雨降りの日はあの日のことを思い出す

9月も終わりに近づいて随分冷え込むようになった。雨が降る度に気温が下がり、雨が降る度に秋が深まっていく。そう言えばローマの仕事を辞めてボローニャに帰ってきたあの年の秋もこんな風だった。仕事を終えて職場の仲間に挨拶をして、車で迎えに来てくれた相棒と一緒にローマを去った。1年弱暮らしたこの街には様々な思い出が詰まっていたが、私はとてもさっぱりした気持ちだった。大好きだった職場の仲間との別れも、大好きだったその仕事を手放してしまうのも、新しい気持ちで相棒とふたりで暮らすことを考えればどうでも良いことに思えた。それ程私は相棒とのふたり暮しを望んでいたのだろう。誰かの家の居候でも他人との共同生活でもなく、相棒とのふたり暮し。9月の終わりのローマはまだ半袖姿の人々で一杯だった。

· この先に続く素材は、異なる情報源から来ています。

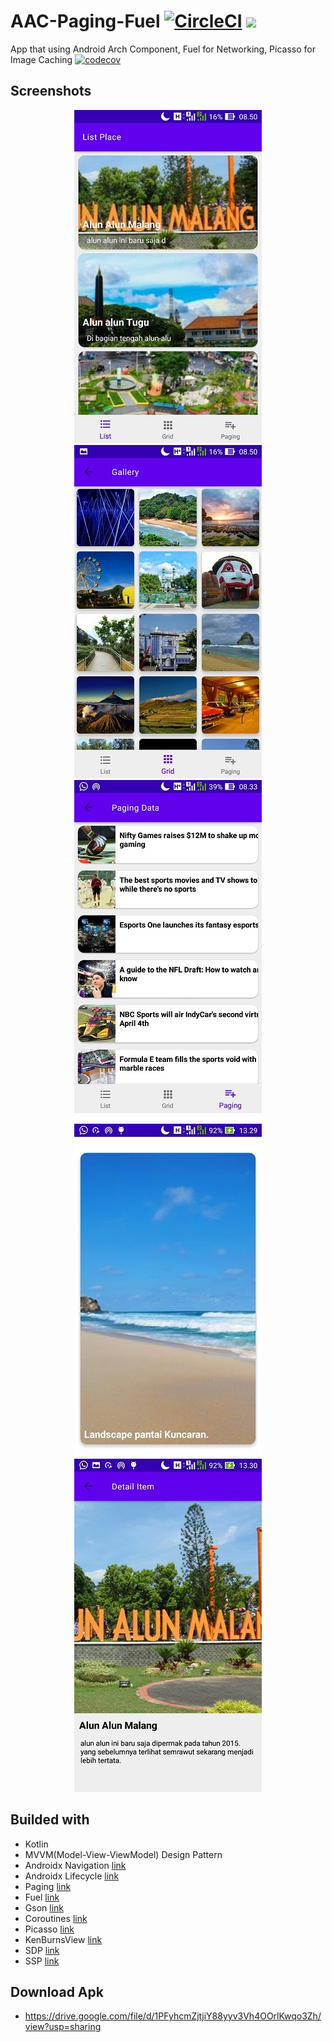 # AAC-Paging-Fuel [![CircleCI](https://circleci.com/gh/4mirfor3v3r/AAC-Paging-Fuel/tree/master.svg?style=svg)](https://circleci.com/gh/4mirfor3v3r/AAC-Paging-Fuel/tree/master) ![](https://img.shields.io/badge/tag-1.0.0-brightgreen.svg?style=flat)
App that using Android Arch Component, Fuel for Networking, Picasso for Image Caching [![codecov](https://codecov.io/gh/4mirfor3v3r/AAC-Paging-Fuel/branch/master/graph/badge.svg)](https://codecov.io/gh/4mirfor3v3r/AAC-Paging-Fuel)

## Screenshots

<p align="center">
  <img src="https://raw.githubusercontent.com/4mirfor3v3r/AAC-Paging-Fuel/master/screenshoots/1.jpg" />
  <img src="https://raw.githubusercontent.com/4mirfor3v3r/AAC-Paging-Fuel/master/screenshoots/2.jpg" /> 
  <img src="https://raw.githubusercontent.com/4mirfor3v3r/AAC-Paging-Fuel/master/screenshoots/3.jpg" />
</p>
<p align="center">
  <img src="https://raw.githubusercontent.com/4mirfor3v3r/AAC-Paging-Fuel/master/screenshoots/5.jpg" />
  <img src="https://raw.githubusercontent.com/4mirfor3v3r/AAC-Paging-Fuel/master/screenshoots/4.jpg" /> 
</p>

## Builded with
 - Kotlin
 - MVVM(Model-View-ViewModel) Design Pattern
 - Androidx Navigation [link](https://developer.android.com/jetpack/androidx/releases/navigation "link")
 - Androidx Lifecycle [link](https://developer.android.com/jetpack/androidx/releases/lifecycle "link")
 - Paging [link](https://developer.android.com/jetpack/androidx/releases/paging "link")
 - Fuel [link](https://github.com/kittinunf/fuel "link")
 - Gson [link](https://github.com/google/gson "link")
 - Coroutines [link](https://github.com/Kotlin/kotlinx.coroutines "link")
 - Picasso [link](https://github.com/square/picasso "link")
 - KenBurnsView [link](https://github.com/flavioarfaria/KenBurnsView "link")
 - SDP [link](https://github.com/intuit/sdp "link")
 - SSP [link](https://github.com/intuit/ssp "link")

## Download Apk
 - https://drive.google.com/file/d/1PFyhcmZjtjiY88yyv3Vh4OOrlKwqo3Zh/view?usp=sharing

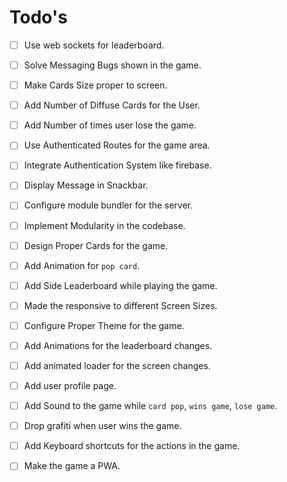# Todo's

- [ ] Use web sockets for leaderboard.
- [ ] Solve Messaging Bugs shown in the game.
- [ ] Make Cards Size proper to screen.
- [ ] Add Number of Diffuse Cards for the User.
- [ ] Add Number of times user lose the game.
- [ ] Use Authenticated Routes for the game area.
- [ ] Integrate Authentication System like firebase.
- [ ] Display Message in Snackbar.
- [ ] Configure module bundler for the server.
- [ ] Implement Modularity in the codebase.
- [ ] Design Proper Cards for the game.
- [ ] Add Animation for `pop card`.
- [ ] Add Side Leaderboard while playing the game.
- [ ] Made the responsive to different Screen Sizes.
- [ ] Configure Proper Theme for the game.
- [ ] Add Animations for the leaderboard changes.
- [ ] Add animated loader for the screen changes.
- [ ] Add user profile page.
- [ ] Add Sound to the game while `card pop`, `wins game`, `lose game`.
- [ ] Drop grafiti when user wins the game.
- [ ] Add Keyboard shortcuts for the actions in the game.
- [ ] Make the game a PWA.

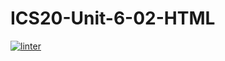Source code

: # ICS20-Unit-6-02-HTML
 [![linter](https://github.com/fiona-yuqi-zhang/ICS20-Unit-6-02-HTML/workflows/linter/badge.svg)](https://github.com/marketplace/actions/super-linter)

異常なほどに車とスクーターが多いこの街は常にスモッグが立ち込めていたが、それでも空は驚くほど高く青かった。私達はローマを後にするとローマから北の方向に車で小一時間ほど行ったところにある小さな美しい町ヴィテルボで一泊した。ローマに暮していた時、同居人のひとりがこの町の出身だったのをきっかけに一度足を運んでみると美しさにあっという間に魅了されて、同居人が家に帰る度にくっついていったものだ。夜遅くの旧市街は橙色の明かりが点々と灯っていて、中世の時代に遡ってしまったような錯覚に陥った。そのヴィテルボを相棒にも見せたいと思って、それから私の目にこの美しい町の様子を焼き付けておきたいと思って、立ち寄ることにしたのだった。翌日は素晴らしい快晴で益々気分が良かった。爽快。そんな言葉がぴったりの天気で、ヴィテルボから真っ直ぐボローニャに向う気になれなくて私達はウンブリア州の小さな町や村に立ち寄った。緑の濃いウンブリア州は空気が奇麗なせいなのか、何を食べても美味しかった。町のバールには素朴な人達が集まっていて、カードを楽しんでいた。何時までもそんな当ての無い旅を続けていたかったけど、夕方の渋滞に巻き込まれたら大変ということでしぶしぶボローニャへと発つことになった。助手席に座っていた私は途中から眠り込んでしまったらしい。気がつくと既にボローニャ市内を走っていた。窓の外は真っ暗でガラスには珠のような水滴が沢山ついていた。雨が降っていた。それも音を立てて降る、夢から現実に引き戻すような感じの雨。先程までの快晴は何処にも無く、闇が益々黒く光っていた。私達はアパートに着くと荷物を置くや否や乾杯をしたかったがまだ食器棚にはグラスも何も並んでいなかった。ちょっと前途多難な予感を感じながら私達のボローニャふたり暮しが始まった。その翌日も翌々日も雨が降った。糸を引くような雨が飽きもせず降り続けた。ローマの生活が恋しいわけではなかったが、毎日ローマの空を思い出した。ボローニャにはそんな青い空は何処を探しても無かった。結局雨は一週間ほど降り続け、雨が上がると完全な秋になっていた。もう随分前の話なのにこんなに良く覚えているのは、私があの雨に自分が思っている以上にうんざりしたからなのかもしれない。後2日で9月が終わる。せめて最後の2日間は良い天気になって欲しいものだ。